(Document images with source code)
= = = = =

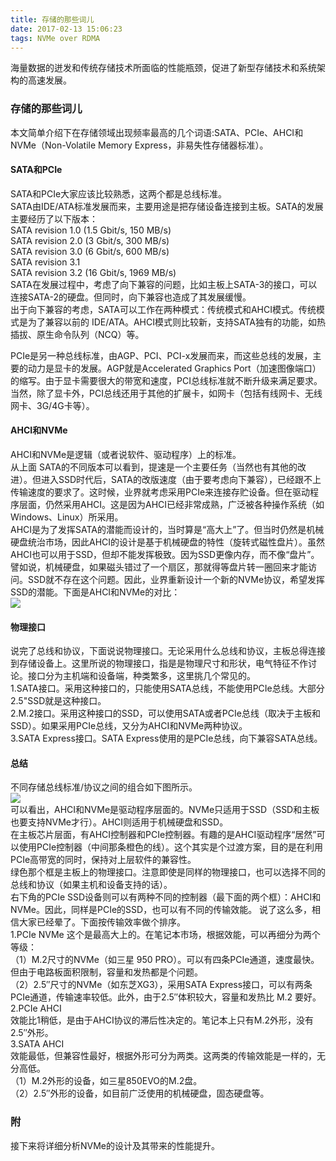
 ```yaml
---
title: 存储的那些词儿  
date: 2017-02-13 15:06:23
tags: NVMe over RDMA
---
```

海量数据的迸发和传统存储技术所面临的性能瓶颈，促进了新型存储技术和系统架构的高速发展。
<!--more-->
### 存储的那些词儿
本文简单介绍下在存储领域出现频率最高的几个词语:SATA、PCIe、AHCI和NVMe（Non-Volatile Memory Express，非易失性存储器标准）。
#### SATA和PCIe
SATA和PCIe大家应该比较熟悉，这两个都是总线标准。    
SATA由IDE/ATA标准发展而来，主要用途是把存储设备连接到主板。SATA的发展主要经历了以下版本：     
SATA revision 1.0 (1.5 Gbit/s, 150 MB/s)    
SATA revision 2.0 (3 Gbit/s, 300 MB/s)    
SATA revision 3.0 (6 Gbit/s, 600 MB/s)    
SATA revision 3.1    
SATA revision 3.2 (16 Gbit/s, 1969 MB/s)    
SATA在发展过程中，考虑了向下兼容的问题，比如主板上SATA-3的接口，可以连接SATA-2的硬盘。但同时，向下兼容也造成了其发展缓慢。   
出于向下兼容的考虑，SATA可以工作在两种模式：传统模式和AHCI模式。传统模式是为了兼容以前的 IDE/ATA。AHCI模式则比较新，支持SATA独有的功能，如热插拔、原生命令队列（NCQ）等。      

PCIe是另一种总线标准，由AGP、PCI、PCI-x发展而来，而这些总线的发展，主要的动力是显卡的发展。AGP就是Accelerated Graphics Port（加速图像端口）的缩写。由于显卡需要很大的带宽和速度，PCI总线标准就不断升级来满足要求。当然，除了显卡外，PCI总线还用于其他的扩展卡，如网卡（包括有线网卡、无线网卡、3G/4G卡等）。  
#### AHCI和NVMe    
AHCI和NVMe是逻辑（或者说软件、驱动程序）上的标准。         
从上面 SATA的不同版本可以看到，提速是一个主要任务（当然也有其他的改进）。但进入SSD时代后，SATA的改版速度（由于要考虑向下兼容），已经跟不上传输速度的要求了。这时候，业界就考虑采用PCIe来连接存贮设备。但在驱动程序层面，仍然采用AHCI。这是因为AHCI已经非常成熟，广泛被各种操作系统（如Windows、Linux）所采用。   
AHCI是为了发挥SATA的潜能而设计的，当时算是“高大上”了。但当时仍然是机械硬盘统治市场，因此AHCI的设计是基于机械硬盘的特性（旋转式磁性盘片）。虽然AHCI也可以用于SSD，但却不能发挥极致。因为SSD更像内存，而不像“盘片”。譬如说，机械硬盘，如果磁头错过了一个扇区，那就得等盘片转一圈回来才能访问。SSD就不存在这个问题。因此，业界重新设计一个新的NVMe协议，希望发挥 SSD的潜能。下面是AHCI和NVMe的对比：   
![](http://i.imgur.com/4uOqsG8.png)   
#### 物理接口
说完了总线和协议，下面说说物理接口。无论采用什么总线和协议，主板总得连接到存储设备上。这里所说的物理接口，指是是物理尺寸和形状，电气特征不作讨论。接口分为主机端和设备端，种类繁多，这里挑几个常见的。      
1.SATA接口。采用这种接口的，只能使用SATA总线，不能使用PCIe总线。大部分2.5"SSD就是这种接口。     
2.M.2接口。采用这种接口的SSD，可以使用SATA或者PCIe总线（取决于主板和SSD）。如果采用PCIe总线，又分为AHCI和NVMe两种协议。  
3.SATA Express接口。SATA Express使用的是PCIe总线，向下兼容SATA总线。

#### 总结   
不同存储总线标准/协议之间的组合如下图所示。      
![](http://i.imgur.com/J22ZZLp.png)   
可以看出，AHCI和NVMe是驱动程序层面的。NVMe只适用于SSD（SSD和主板也要支持NVMe才行）。AHCI则适用于机械硬盘和SSD。      
在主板芯片层面，有AHCI控制器和PCIe控制器。有趣的是AHCI驱动程序“居然”可以使用PCIe控制器（中间那条橙色的线）。这个其实是个过渡方案，目的是在利用PCIe高带宽的同时，保持对上层软件的兼容性。    
绿色那个框是主板上的物理接口。注意即使是同样的物理接口，也可以选择不同的总线和协议（如果主机和设备支持的话）。    
右下角的PCIe SSD设备则可以有两种不同的控制器（最下面的两个框）：AHCI和NVMe。因此，同样是PCIe的SSD，也可以有不同的传输效能。
说了这么多，相信大家已经晕了。下面按传输效率做个排序。    
1.PCIe NVMe
这个是最高大上的。在笔记本市场，根据效能，可以再细分为两个等级：     
（1）M.2尺寸的NVMe（如三星 950 PRO）。可以有四条PCIe通道，速度最快。但由于电路板面积限制，容量和发热都是个问题。    
（2）2.5″尺寸的NVMe（如东芝XG3），采用SATA Express接口，可以有两条PCIe通道，传输速率较低。此外，由于2.5″体积较大，容量和发热比 M.2 要好。    
2.PCIe AHCI    
效能比1稍低，是由于AHCI协议的滞后性决定的。笔记本上只有M.2外形，没有2.5″外形。   
3.SATA AHCI    
效能最低，但兼容性最好，根据外形可分为两类。这两类的传输效能是一样的，无分高低。    
（1）M.2外形的设备，如三星850EVO的M.2盘。    
（2）2.5″外形的设备，如目前广泛使用的机械硬盘，固态硬盘等。

### 附
接下来将详细分析NVMe的设计及其带来的性能提升。   

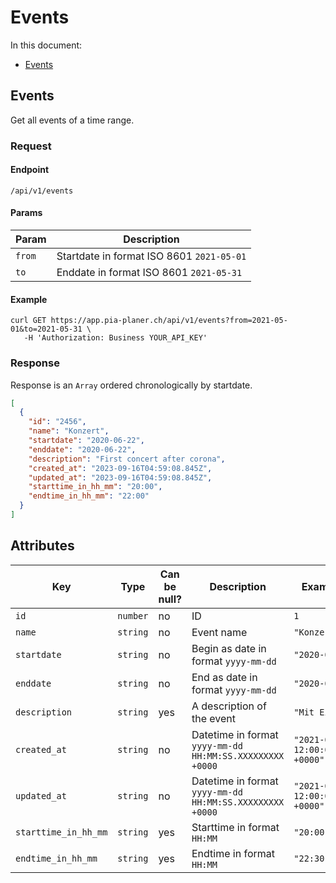 # Events

In this document:

- [Events](#2-events)

## Events

Get all events of a time range.

### Request

#### Endpoint

```
/api/v1/events
```

#### Params

| Param  | Description                               |
| ------ | ----------------------------------------- |
| `from` | Startdate in format ISO 8601 `2021-05-01` |
| `to`   | Enddate in format ISO 8601 `2021-05-31`   |

#### Example

```
curl GET https://app.pia-planer.ch/api/v1/events?from=2021-05-01&to=2021-05-31 \
   -H 'Authorization: Business YOUR_API_KEY'
```

### Response

Response is an `Array` ordered chronologically by startdate.

```json
[
  {
    "id": "2456",
    "name": "Konzert",
    "startdate": "2020-06-22",
    "enddate": "2020-06-22",
    "description": "First concert after corona",
    "created_at": "2023-09-16T04:59:08.845Z",
    "updated_at": "2023-09-16T04:59:08.845Z",
    "starttime_in_hh_mm": "20:00",
    "endtime_in_hh_mm": "22:00"
  }
]
```

## Attributes

| Key                  | Type     | Can be null? | Description                                              | Example values                          |
| -------------------- | -------- | ------------ | -------------------------------------------------------- | --------------------------------------- |
| `id`                 | `number` | no           | ID                                                       | `1`                                     |
| `name`               | `string` | no           | Event name                                               | `"Konzert"`                             |
| `startdate`          | `string` | no           | Begin as date in format `yyyy-mm-dd`                     | `"2020-06-22"`                          |
| `enddate`            | `string` | no           | End as date in format `yyyy-mm-dd`                       | `"2020-06-22"`                          |
| `description`        | `string` | yes          | A description of the event                               | `"Mit Eintritt"`                        |
| `created_at`         | `string` | no           | Datetime in format `yyyy-mm-dd HH:MM:SS.XXXXXXXXX +0000` | `"2021-04-19 12:00:00.000000000 +0000"` |
| `updated_at`         | `string` | no           | Datetime in format `yyyy-mm-dd HH:MM:SS.XXXXXXXXX +0000` | `"2021-04-19 12:00:00.000000000 +0000"` |
| `starttime_in_hh_mm` | `string` | yes          | Starttime in format `HH:MM`                              | `"20:00"`                               |
| `endtime_in_hh_mm`   | `string` | yes          | Endtime in format `HH:MM`                                | `"22:30"`                               |
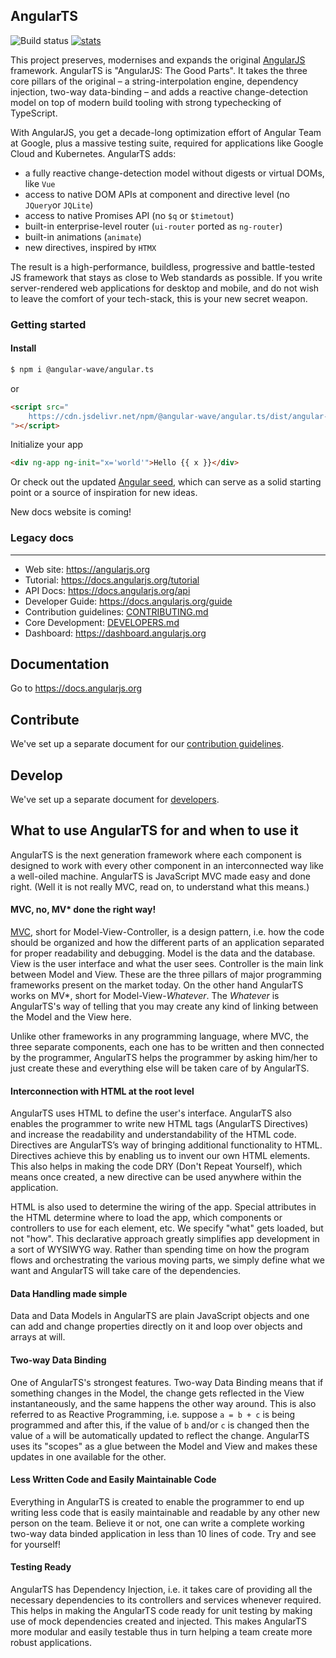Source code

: ## AngularTS

![Build status](https://github.com/angular-qave/angular.ts/actions/workflows/ci.yml/badge.svg)
[![stats](https://data.jsdelivr.com/v1/package/npm/@angular-wave/angular.ts/badge?style=rounded)](https://www.jsdelivr.com/package/npm/@angular-wave/angular.ts)

This project preserves, modernises and expands the original [AngularJS](https://angularjs.org/)
framework. AngularTS is "AngularJS: The Good Parts". It takes the three core pillars of the original &ndash; a string-interpolation engine,
dependency injection, two-way data-binding &ndash; and adds a reactive change-detection model on top of modern build tooling with strong typechecking of TypeScript.

With AngularJS, you get a decade-long optimization effort of Angular Team at Google, plus a massive testing suite, required for applications like Google Cloud and Kubernetes.
AngularTS adds:

- a fully reactive change-detection model without digests or virtual DOMs, like `Vue`
- access to native DOM APIs at component and directive level (no `JQuery`or `JQLite`)
- access to native Promises API (no `$q` or `$timetout`)
- built-in enterprise-level router (`ui-router` ported as `ng-router`)
- built-in animations (`animate`)
- new directives, inspired by `HTMX`

The result is a high-performance, buildless, progressive and battle-tested JS framework that stays as close to Web standards as possible.
If you write server-rendered web applications for desktop and mobile, and do not wish to leave the comfort of your tech-stack, this is your new secret weapon.

### Getting started

#### Install

```bash
$ npm i @angular-wave/angular.ts

```

or

```html
<script src="
    https://cdn.jsdelivr.net/npm/@angular-wave/angular.ts/dist/angular-ts.umd.min.js
"></script>
```

Initialize your app

```html
<div ng-app ng-init="x='world'">Hello {{ x }}</div>
```

Or check out the updated [Angular seed](https://github.com/angular-qave/angular-seed), which can serve as a solid starting point
or a source of inspiration for new ideas.

New docs website is coming!

### Legacy docs

---

- Web site: https://angularjs.org
- Tutorial: https://docs.angularjs.org/tutorial
- API Docs: https://docs.angularjs.org/api
- Developer Guide: https://docs.angularjs.org/guide
- Contribution guidelines: [CONTRIBUTING.md](CONTRIBUTING.md)
- Core Development: [DEVELOPERS.md](DEVELOPERS.md)
- Dashboard: https://dashboard.angularjs.org

## Documentation

Go to https://docs.angularjs.org

## Contribute

We've set up a separate document for our
[contribution guidelines](https://github.com/angular/angular.js/blob/master/CONTRIBUTING.md).

## Develop

We've set up a separate document for
[developers](https://github.com/angular/angular.js/blob/master/DEVELOPERS.md).

## What to use AngularTS for and when to use it

AngularTS is the next generation framework where each component is designed to work with every other
component in an interconnected way like a well-oiled machine. AngularTS is JavaScript MVC made easy
and done right. (Well it is not really MVC, read on, to understand what this means.)

#### MVC, no, MV\* done the right way!

[MVC](https://en.wikipedia.org/wiki/Model%E2%80%93view%E2%80%93controller), short for
Model-View-Controller, is a design pattern, i.e. how the code should be organized and how the
different parts of an application separated for proper readability and debugging. Model is the data
and the database. View is the user interface and what the user sees. Controller is the main link
between Model and View. These are the three pillars of major programming frameworks present on the
market today. On the other hand AngularTS works on MV\*, short for Model-View-_Whatever_. The
_Whatever_ is AngularTS's way of telling that you may create any kind of linking between the Model
and the View here.

Unlike other frameworks in any programming language, where MVC, the three separate components, each
one has to be written and then connected by the programmer, AngularTS helps the programmer by asking
him/her to just create these and everything else will be taken care of by AngularTS.

#### Interconnection with HTML at the root level

AngularTS uses HTML to define the user's interface. AngularTS also enables the programmer to write
new HTML tags (AngularTS Directives) and increase the readability and understandability of the HTML
code. Directives are AngularTS’s way of bringing additional functionality to HTML. Directives
achieve this by enabling us to invent our own HTML elements. This also helps in making the code DRY
(Don't Repeat Yourself), which means once created, a new directive can be used anywhere within the
application.

HTML is also used to determine the wiring of the app. Special attributes in the HTML determine where
to load the app, which components or controllers to use for each element, etc. We specify "what"
gets loaded, but not "how". This declarative approach greatly simplifies app development in a sort
of WYSIWYG way. Rather than spending time on how the program flows and orchestrating the various
moving parts, we simply define what we want and AngularTS will take care of the dependencies.

#### Data Handling made simple

Data and Data Models in AngularTS are plain JavaScript objects and one can add and change properties
directly on it and loop over objects and arrays at will.

#### Two-way Data Binding

One of AngularTS's strongest features. Two-way Data Binding means that if something changes in the
Model, the change gets reflected in the View instantaneously, and the same happens the other way
around. This is also referred to as Reactive Programming, i.e. suppose `a = b + c` is being
programmed and after this, if the value of `b` and/or `c` is changed then the value of `a` will be
automatically updated to reflect the change. AngularTS uses its "scopes" as a glue between the Model
and View and makes these updates in one available for the other.

#### Less Written Code and Easily Maintainable Code

Everything in AngularTS is created to enable the programmer to end up writing less code that is
easily maintainable and readable by any other new person on the team. Believe it or not, one can
write a complete working two-way data binded application in less than 10 lines of code. Try and see
for yourself!

#### Testing Ready

AngularTS has Dependency Injection, i.e. it takes care of providing all the necessary dependencies
to its controllers and services whenever required. This helps in making the AngularTS code ready for
unit testing by making use of mock dependencies created and injected. This makes AngularTS more
modular and easily testable thus in turn helping a team create more robust applications.

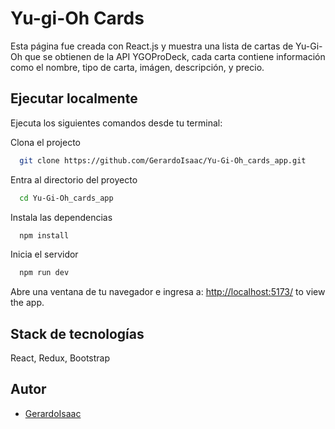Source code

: # Yu-gi-Oh Cards

Esta página fue creada con React.js y muestra una lista de cartas de Yu-Gi-Oh que se obtienen de la API YGOProDeck, cada carta contiene información como el nombre, tipo de carta, imágen, descripción, y precio.

## Ejecutar localmente

Ejecuta los siguientes comandos desde tu terminal:

Clona el projecto

```bash
  git clone https://github.com/GerardoIsaac/Yu-Gi-Oh_cards_app.git
```

Entra al directorio del proyecto

```bash
  cd Yu-Gi-Oh_cards_app
```

Instala las dependencias

```bash
  npm install
```

Inicia el servidor

```bash
  npm run dev
```

Abre una ventana de tu navegador e ingresa a: <http://localhost:5173/> to view the app.

## Stack de tecnologías

React, Redux, Bootstrap

## Autor

- [GerardoIsaac](https://www.github.com/gerardoisaac)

= = = = =

◆ Description of the task ◆
How many lines in the records above contain the word "making"? Answer with the number only.

◆ Written solution ◆
3